▸ **WHAT IS EXPECTED**:
Among the entries below, the lines from the one with "CNV functionality for ODIN project portal." up to and including the one with "also pls dont" are to be restated exactly, without pictures.

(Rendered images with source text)
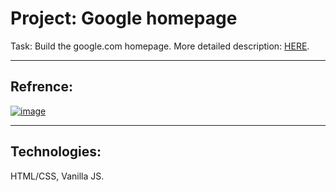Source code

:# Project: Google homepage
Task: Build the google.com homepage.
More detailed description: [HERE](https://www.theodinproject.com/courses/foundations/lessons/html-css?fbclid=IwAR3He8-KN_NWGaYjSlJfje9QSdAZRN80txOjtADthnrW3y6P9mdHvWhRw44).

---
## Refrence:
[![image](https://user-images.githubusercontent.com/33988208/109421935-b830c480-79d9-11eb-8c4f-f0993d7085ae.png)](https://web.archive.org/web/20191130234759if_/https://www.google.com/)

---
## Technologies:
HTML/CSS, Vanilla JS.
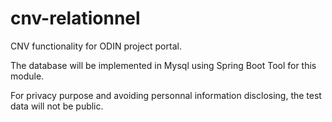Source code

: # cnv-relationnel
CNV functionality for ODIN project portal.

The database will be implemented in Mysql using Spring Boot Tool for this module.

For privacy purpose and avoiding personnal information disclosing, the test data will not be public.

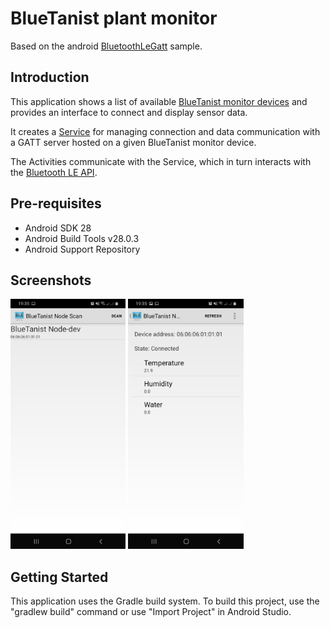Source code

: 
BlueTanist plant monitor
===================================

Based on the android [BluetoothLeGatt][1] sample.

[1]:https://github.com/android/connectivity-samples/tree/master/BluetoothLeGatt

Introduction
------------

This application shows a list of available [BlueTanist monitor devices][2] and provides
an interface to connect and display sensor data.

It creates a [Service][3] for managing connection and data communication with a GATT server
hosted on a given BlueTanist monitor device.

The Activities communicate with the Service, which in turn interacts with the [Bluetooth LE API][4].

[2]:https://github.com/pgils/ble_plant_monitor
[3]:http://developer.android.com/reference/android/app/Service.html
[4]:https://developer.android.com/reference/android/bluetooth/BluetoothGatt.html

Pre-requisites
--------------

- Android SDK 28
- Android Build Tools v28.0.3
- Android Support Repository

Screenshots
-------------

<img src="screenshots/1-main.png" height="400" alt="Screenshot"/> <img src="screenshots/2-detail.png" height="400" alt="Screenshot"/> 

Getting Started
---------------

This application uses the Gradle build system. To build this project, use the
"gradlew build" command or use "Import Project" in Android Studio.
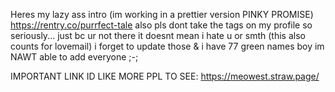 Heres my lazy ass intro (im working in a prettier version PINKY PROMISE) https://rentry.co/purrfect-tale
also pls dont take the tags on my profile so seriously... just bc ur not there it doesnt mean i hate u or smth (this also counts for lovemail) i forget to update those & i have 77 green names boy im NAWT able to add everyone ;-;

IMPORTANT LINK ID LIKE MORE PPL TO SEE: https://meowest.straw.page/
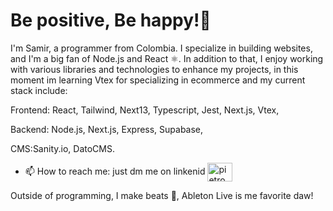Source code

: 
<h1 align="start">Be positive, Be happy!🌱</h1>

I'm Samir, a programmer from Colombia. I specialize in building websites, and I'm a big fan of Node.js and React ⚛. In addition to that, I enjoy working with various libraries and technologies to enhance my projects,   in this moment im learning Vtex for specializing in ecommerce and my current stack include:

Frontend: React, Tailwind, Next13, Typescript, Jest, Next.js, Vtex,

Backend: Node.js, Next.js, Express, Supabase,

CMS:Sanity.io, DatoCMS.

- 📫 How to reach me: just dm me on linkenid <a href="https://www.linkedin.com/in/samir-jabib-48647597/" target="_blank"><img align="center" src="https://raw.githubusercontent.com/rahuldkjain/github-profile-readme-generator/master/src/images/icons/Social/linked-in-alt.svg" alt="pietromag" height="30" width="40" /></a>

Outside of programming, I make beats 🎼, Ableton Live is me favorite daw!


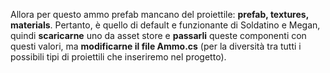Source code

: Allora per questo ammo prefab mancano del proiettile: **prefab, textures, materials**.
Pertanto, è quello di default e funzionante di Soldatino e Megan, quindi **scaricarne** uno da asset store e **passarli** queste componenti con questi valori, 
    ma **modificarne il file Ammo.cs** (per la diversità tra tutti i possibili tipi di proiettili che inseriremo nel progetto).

▸ **SOLUTION**:
CNV functionality for ODIN project portal.

The database will be implemented in Mysql using Spring Boot Tool for this module.

For privacy purpose and avoiding personnal information disclosing, the test data will not be public.

Source code

: 
BlueTanist plant monitor
===================================

Based on the android [BluetoothLeGatt][1] sample.

[1]:https://github.com/android/connectivity-samples/tree/master/BluetoothLeGatt

Introduction
------------

This application shows a list of available [BlueTanist monitor devices][2] and provides
an interface to connect and display sensor data.

It creates a [Service][3] for managing connection and data communication with a GATT server
hosted on a given BlueTanist monitor device.

The Activities communicate with the Service, which in turn interacts with the [Bluetooth LE API][4].

[2]:https://github.com/pgils/ble_plant_monitor
[3]:http://developer.android.com/reference/android/app/Service.html
[4]:https://developer.android.com/reference/android/bluetooth/BluetoothGatt.html

Pre-requisites
--------------

- Android SDK 28
- Android Build Tools v28.0.3
- Android Support Repository

Screenshots
-------------

<img src="screenshots/1-main.png" height="400" alt="Screenshot"/> <img src="screenshots/2-detail.png" height="400" alt="Screenshot"/> 

Getting Started
---------------

This application uses the Gradle build system. To build this project, use the
"gradlew build" command or use "Import Project" in Android Studio.
 Heres my lazy ass intro (im working in a prettier version PINKY PROMISE) https://rentry.co/purrfect-tale
also pls dont take the tags on my profile so seriously... just bc ur not there it doesnt mean i hate u or smth (this also counts for lovemail) i forget to update those & i have 77 green names boy im NAWT able to add everyone ;-;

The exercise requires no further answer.